Job type | INSERT OVERWRITE /TRUNCATE (job that ends later) | INSERT INTO (job that ends later) | UPDATE / DELETE (job that ends later) | MINOR COMPACT (job that ends later) | MAJOR COMPACT (job that ends later) |
INSERT OVERWRITE /TRUNCAT (job that ends earlier) | Both jobs succeed. The result data of the job that ends later overwrites that of the job that ends earlier. | The job that ends earlier succeeds. An error is returned for the job that ends later. | The job that ends earlier succeeds. An error is returned for the job that ends later. | The job that ends earlier succeeds. An error is returned for the job that ends later. | The job that ends earlier succeeds. An error is returned for the job that ends later. |
INSERT INTO (job that ends earlier) | Both jobs succeed. The result data of the job that ends later overwrites that of the job that ends earlier. | The job that ends earlier succeeds. An error is returned for the job that ends later. | The job that ends earlier succeeds. An error is returned for the job that ends later. | Both jobs succeed. The compaction operation of the job that ends later succeeds. | The job that ends earlier succeeds. An error is returned for the job that ends later. |
UPDATE /DELETE (job that ends earlier) | Both jobs succeed. The result data of the job that ends later overwrites that of the job that ends earlier. | The job that ends earlier succeeds. An error is returned for the job that ends later. | The job that ends earlier succeeds. An error is returned for the job that ends later. | Both jobs succeed. The compaction operation of the job that ends later succeeds. | The job that ends earlier succeeds. An error is returned for the job that ends later. |
MINOR COMPACT (job that ends earlier) | Both jobs succeed. The result data of the job that ends later overwrites that of the job that ends earlier. | Both jobs succeed. New data is written for the job that ends later. | Both jobs succeed. New data is written for the job that ends later. | The job that ends earlier succeeds. An error is returned for the job that ends later. | Both jobs succeed. The compaction operation of the job that ends later succeeds. |
MAJOR COMPACT (job that ends earlier) | Both jobs succeed. The result data of the job that ends later overwrites that of the job that ends earlier. | Both jobs succeed. New data is written for the job that ends later. | Both jobs succeed. New data is written for the job that ends later. | The job that ends earlier succeeds. An error is returned for the job that ends later. | The job that ends earlier succeeds. An error is returned for the job that ends later. |
Concurrency conflict optimization
The preceding conflict detection rules do not apply to concurrent operations at the row or file level. A sequence of data processing operations are managed as a transaction. For specific frequently performed operations, the transaction conflict handling logic is optimized based on the semantics of the operations on the premise of data correctness. This better supports concurrency control. For example, you perform a clustering operation and an INSERT INTO operation in a transaction at the same time. The transaction does not fail even if the start time and commit time of the transaction overlap. This is because the clustering operation changes the method of organizing data but does not change the data status. The clustering operation and the INSERT INTO operation do not cause status inconsistency and can be concurrently performed. The transaction conflict handling logic will continue to be optimized to adapt to more scenarios.

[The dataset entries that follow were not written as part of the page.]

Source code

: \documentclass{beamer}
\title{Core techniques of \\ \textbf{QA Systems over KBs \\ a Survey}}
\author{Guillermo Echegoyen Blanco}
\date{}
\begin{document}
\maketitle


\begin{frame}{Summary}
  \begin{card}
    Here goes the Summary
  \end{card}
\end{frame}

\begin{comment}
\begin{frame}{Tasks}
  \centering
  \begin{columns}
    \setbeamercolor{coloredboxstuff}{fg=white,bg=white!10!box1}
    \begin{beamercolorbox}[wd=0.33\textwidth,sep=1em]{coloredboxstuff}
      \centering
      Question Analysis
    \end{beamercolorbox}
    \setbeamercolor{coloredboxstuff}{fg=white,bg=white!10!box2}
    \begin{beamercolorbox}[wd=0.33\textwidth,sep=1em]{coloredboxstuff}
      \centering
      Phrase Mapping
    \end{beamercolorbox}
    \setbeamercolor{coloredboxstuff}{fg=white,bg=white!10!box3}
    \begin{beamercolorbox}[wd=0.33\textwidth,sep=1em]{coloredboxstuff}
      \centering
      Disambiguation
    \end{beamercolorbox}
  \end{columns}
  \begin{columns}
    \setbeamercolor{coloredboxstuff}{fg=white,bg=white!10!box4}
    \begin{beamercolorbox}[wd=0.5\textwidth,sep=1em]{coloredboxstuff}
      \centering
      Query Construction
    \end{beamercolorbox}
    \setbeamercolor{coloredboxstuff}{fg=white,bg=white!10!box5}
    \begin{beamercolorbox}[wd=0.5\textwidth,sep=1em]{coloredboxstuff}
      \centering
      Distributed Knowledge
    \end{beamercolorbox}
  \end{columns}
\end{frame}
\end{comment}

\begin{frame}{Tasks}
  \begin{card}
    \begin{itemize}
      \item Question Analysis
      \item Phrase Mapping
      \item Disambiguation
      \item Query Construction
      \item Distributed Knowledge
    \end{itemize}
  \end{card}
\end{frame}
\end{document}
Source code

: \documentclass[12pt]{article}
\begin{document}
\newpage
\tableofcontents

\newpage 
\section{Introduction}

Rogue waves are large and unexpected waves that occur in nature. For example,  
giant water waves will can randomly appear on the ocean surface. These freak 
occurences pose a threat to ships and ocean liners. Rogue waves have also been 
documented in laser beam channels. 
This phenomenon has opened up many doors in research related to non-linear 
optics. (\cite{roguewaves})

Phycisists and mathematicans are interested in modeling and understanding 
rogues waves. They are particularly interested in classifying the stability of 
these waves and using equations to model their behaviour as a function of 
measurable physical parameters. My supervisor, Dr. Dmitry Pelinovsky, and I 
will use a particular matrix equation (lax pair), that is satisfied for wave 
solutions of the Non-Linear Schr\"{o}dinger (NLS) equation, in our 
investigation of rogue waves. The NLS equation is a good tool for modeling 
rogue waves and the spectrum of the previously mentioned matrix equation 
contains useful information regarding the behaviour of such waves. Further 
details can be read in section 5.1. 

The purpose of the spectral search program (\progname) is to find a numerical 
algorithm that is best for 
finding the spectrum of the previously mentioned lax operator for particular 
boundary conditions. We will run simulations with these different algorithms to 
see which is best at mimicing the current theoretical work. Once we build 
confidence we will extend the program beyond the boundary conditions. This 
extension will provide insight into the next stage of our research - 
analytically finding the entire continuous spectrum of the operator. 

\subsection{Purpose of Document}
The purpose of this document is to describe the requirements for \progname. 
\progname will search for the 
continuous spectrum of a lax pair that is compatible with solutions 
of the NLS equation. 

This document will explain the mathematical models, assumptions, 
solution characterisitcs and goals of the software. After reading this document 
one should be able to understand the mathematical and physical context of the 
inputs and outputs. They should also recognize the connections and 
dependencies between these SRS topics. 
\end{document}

If a conflict detection fails, a metadata-level retry is performed on the premise of data correctness. Data does not need to be read or written again. This improves user experience and reduces resource consumption.
Metadata is atomically updated to ensure data consistency.
The concurrency conflict optimization applies to only single-table transactions.
Management of data file versions
Each transaction generates a batch of new data files. These data files are associated with the following transaction versions:
Time version: indicates the transaction commit time of the TIMESTAMP type. A new time version is generated only for operations that are triggered by users and have logical data changes. Clustering and compaction operations only reorganize and optimize physical data, and do not add or modify data. Therefore, no new time version is generated for clustering and compaction operations. This way, when users perform incremental queries based on time versions, data files generated by clustering and compaction operations are not queried. This meets business requirements.
ID version: an auto-increment integer. An incremental ID version is generated for any data operation in a transaction, including clustering and compaction operations performed within the engine. The ID version is mainly used for internal transaction management. The ID version is also public to users and can be used for incremental queries.